● Task objective
Find the line holding "- Upon clicking" in the entries below. Give it again exactly, along with every line after it up to and including the line holding "## REST API Capabilities".

Source records:
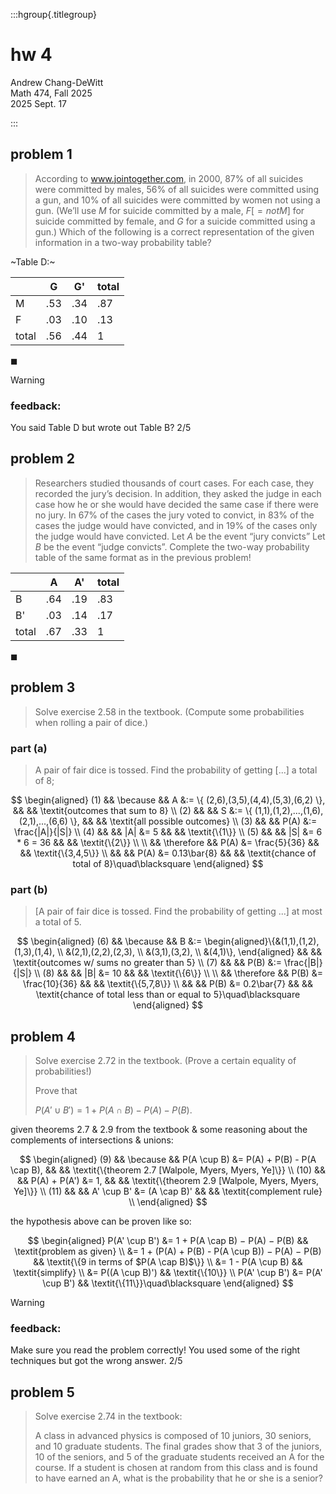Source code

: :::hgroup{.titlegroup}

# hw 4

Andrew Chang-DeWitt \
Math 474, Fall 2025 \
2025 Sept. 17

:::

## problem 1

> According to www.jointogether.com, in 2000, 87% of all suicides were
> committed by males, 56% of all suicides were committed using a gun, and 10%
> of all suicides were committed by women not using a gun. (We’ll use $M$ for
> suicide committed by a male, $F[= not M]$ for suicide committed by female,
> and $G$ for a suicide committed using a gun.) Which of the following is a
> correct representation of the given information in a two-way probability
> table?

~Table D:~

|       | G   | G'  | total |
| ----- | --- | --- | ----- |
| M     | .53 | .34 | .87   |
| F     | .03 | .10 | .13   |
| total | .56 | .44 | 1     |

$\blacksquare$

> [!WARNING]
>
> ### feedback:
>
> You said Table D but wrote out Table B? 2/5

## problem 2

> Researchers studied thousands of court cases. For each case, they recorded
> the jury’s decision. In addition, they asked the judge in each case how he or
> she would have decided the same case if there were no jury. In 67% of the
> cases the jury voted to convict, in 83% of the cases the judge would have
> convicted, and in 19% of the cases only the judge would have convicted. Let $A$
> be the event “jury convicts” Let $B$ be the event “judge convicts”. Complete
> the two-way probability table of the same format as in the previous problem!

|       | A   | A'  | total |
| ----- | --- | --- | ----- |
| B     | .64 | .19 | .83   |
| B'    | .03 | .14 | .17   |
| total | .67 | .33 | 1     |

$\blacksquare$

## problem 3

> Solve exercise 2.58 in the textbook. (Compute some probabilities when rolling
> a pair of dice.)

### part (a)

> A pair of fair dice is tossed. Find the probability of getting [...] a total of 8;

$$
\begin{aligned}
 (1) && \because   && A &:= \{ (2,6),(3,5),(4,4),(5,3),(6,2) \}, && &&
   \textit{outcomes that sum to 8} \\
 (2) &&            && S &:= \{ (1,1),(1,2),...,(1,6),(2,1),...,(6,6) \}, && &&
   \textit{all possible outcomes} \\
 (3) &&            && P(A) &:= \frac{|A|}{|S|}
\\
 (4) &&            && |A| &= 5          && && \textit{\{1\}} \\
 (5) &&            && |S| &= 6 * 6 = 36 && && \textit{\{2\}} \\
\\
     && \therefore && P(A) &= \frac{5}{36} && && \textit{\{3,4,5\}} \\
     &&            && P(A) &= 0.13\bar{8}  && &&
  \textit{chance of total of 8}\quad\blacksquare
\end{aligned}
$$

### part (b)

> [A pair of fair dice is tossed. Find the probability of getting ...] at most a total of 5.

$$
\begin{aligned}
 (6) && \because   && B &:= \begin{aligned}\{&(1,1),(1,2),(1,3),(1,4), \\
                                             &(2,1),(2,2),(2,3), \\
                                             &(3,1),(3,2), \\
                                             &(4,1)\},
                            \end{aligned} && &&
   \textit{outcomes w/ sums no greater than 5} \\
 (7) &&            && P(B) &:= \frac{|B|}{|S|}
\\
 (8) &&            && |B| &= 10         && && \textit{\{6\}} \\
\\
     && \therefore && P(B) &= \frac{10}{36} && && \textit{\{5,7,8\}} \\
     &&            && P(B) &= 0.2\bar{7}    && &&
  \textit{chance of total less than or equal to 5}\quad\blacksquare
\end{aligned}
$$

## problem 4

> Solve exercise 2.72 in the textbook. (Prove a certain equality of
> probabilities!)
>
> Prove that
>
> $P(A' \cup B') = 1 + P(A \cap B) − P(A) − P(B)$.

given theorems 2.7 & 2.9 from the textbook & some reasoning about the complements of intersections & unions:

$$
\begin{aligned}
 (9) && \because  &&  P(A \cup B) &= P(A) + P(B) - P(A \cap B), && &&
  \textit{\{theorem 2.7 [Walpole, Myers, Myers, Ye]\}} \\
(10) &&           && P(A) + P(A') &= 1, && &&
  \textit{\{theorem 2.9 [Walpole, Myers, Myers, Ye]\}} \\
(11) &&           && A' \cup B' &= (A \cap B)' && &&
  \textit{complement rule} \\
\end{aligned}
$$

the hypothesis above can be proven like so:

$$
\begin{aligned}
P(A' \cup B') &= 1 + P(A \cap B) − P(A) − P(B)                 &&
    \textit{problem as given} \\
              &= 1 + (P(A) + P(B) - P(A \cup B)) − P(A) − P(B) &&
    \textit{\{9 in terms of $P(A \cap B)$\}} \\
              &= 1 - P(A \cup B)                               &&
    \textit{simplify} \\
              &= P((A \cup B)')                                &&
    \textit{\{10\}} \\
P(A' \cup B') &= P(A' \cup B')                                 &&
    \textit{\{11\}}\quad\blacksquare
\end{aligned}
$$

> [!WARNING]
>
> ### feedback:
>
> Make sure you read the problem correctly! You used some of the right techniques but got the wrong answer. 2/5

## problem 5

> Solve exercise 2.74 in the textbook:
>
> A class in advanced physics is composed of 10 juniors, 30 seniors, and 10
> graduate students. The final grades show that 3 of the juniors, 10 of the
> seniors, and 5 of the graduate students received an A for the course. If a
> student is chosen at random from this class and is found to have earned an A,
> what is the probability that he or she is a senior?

---

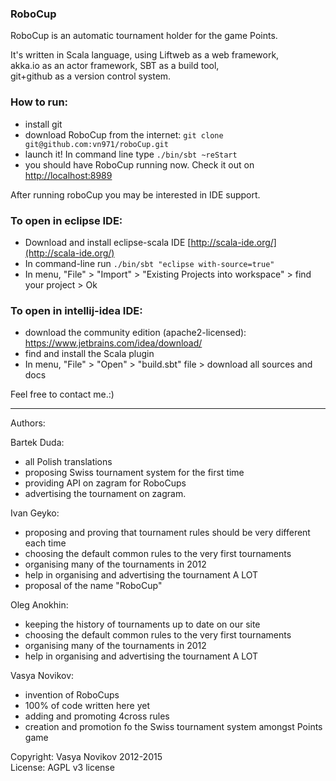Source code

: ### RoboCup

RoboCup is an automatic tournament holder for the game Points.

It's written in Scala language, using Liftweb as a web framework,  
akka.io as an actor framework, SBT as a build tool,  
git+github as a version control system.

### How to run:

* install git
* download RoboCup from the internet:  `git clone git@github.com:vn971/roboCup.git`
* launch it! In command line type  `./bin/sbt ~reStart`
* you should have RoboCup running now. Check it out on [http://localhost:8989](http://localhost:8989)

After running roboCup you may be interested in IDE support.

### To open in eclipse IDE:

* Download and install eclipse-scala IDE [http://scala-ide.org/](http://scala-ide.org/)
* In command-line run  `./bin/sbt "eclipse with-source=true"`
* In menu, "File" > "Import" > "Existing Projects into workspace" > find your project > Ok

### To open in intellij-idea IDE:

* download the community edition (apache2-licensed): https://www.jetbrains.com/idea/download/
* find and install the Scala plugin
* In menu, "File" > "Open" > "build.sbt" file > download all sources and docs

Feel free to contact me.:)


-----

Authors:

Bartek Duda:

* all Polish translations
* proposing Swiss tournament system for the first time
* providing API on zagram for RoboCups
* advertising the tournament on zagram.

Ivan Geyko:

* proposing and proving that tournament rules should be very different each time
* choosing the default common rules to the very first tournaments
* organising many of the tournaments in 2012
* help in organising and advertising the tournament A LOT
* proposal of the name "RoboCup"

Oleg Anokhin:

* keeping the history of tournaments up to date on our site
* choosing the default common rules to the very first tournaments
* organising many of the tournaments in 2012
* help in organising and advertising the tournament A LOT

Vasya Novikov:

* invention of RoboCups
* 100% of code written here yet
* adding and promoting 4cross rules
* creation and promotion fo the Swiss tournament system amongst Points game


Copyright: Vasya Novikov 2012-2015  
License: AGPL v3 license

==

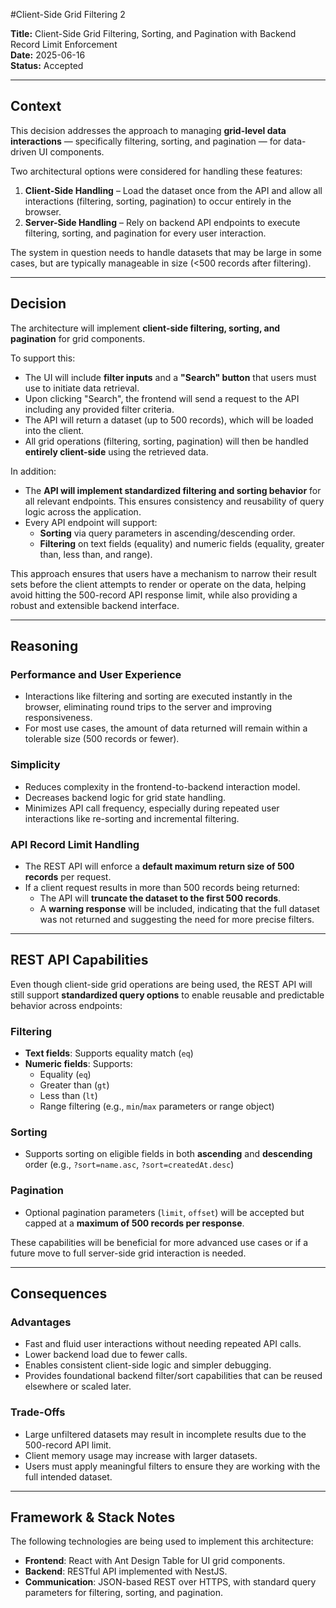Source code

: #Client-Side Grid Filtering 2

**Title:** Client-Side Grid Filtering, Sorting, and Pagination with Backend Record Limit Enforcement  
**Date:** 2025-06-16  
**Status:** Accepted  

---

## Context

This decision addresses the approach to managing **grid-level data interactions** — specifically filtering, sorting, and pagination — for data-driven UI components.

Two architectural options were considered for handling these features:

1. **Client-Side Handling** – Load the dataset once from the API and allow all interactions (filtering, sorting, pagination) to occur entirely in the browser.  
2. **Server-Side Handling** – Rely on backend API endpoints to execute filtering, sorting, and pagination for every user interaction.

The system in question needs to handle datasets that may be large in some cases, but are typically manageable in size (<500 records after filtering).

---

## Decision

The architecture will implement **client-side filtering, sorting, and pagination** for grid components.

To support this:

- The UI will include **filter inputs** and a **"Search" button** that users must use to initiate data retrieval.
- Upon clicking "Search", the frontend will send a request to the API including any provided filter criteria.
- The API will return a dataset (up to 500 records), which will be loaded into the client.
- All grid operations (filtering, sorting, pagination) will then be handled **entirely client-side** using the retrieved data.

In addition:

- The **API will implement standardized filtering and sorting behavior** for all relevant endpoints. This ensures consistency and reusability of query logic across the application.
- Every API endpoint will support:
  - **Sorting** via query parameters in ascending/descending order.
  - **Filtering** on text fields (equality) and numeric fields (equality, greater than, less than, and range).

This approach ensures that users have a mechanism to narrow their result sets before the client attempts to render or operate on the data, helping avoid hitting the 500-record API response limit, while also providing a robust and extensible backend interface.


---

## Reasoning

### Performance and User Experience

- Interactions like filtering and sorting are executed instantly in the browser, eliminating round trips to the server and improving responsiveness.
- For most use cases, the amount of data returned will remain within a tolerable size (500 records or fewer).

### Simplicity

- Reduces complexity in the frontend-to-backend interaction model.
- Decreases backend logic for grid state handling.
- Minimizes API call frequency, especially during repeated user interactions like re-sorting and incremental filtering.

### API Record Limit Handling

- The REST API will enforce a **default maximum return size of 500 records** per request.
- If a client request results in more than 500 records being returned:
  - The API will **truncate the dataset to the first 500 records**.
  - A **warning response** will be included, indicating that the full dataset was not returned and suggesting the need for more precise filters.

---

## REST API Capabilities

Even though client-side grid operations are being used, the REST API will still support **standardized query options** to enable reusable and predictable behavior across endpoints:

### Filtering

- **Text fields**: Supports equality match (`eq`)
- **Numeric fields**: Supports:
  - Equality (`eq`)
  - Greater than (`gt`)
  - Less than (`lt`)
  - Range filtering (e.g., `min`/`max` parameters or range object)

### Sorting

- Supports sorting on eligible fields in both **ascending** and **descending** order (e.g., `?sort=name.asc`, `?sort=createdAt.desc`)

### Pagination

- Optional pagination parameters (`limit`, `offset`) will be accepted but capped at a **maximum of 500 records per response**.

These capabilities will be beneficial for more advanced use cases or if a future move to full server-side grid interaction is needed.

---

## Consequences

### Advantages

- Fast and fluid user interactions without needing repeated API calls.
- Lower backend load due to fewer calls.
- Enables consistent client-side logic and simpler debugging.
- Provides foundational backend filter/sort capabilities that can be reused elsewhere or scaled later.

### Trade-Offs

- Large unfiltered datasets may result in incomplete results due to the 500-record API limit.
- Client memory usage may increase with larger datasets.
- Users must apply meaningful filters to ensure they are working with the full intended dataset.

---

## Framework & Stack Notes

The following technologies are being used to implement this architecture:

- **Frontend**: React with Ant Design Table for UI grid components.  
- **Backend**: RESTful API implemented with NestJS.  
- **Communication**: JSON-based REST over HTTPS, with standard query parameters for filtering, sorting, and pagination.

● Response below
- Upon clicking "Search", the frontend will send a request to the API including any provided filter criteria.
- The API will return a dataset (up to 500 records), which will be loaded into the client.
- All grid operations (filtering, sorting, pagination) will then be handled **entirely client-side** using the retrieved data.

In addition:

- The **API will implement standardized filtering and sorting behavior** for all relevant endpoints. This ensures consistency and reusability of query logic across the application.
- Every API endpoint will support:
  - **Sorting** via query parameters in ascending/descending order.
  - **Filtering** on text fields (equality) and numeric fields (equality, greater than, less than, and range).

This approach ensures that users have a mechanism to narrow their result sets before the client attempts to render or operate on the data, helping avoid hitting the 500-record API response limit, while also providing a robust and extensible backend interface.


---

## Reasoning

### Performance and User Experience

- Interactions like filtering and sorting are executed instantly in the browser, eliminating round trips to the server and improving responsiveness.
- For most use cases, the amount of data returned will remain within a tolerable size (500 records or fewer).

### Simplicity

- Reduces complexity in the frontend-to-backend interaction model.
- Decreases backend logic for grid state handling.
- Minimizes API call frequency, especially during repeated user interactions like re-sorting and incremental filtering.

### API Record Limit Handling

- The REST API will enforce a **default maximum return size of 500 records** per request.
- If a client request results in more than 500 records being returned:
  - The API will **truncate the dataset to the first 500 records**.
  - A **warning response** will be included, indicating that the full dataset was not returned and suggesting the need for more precise filters.

---

## REST API Capabilities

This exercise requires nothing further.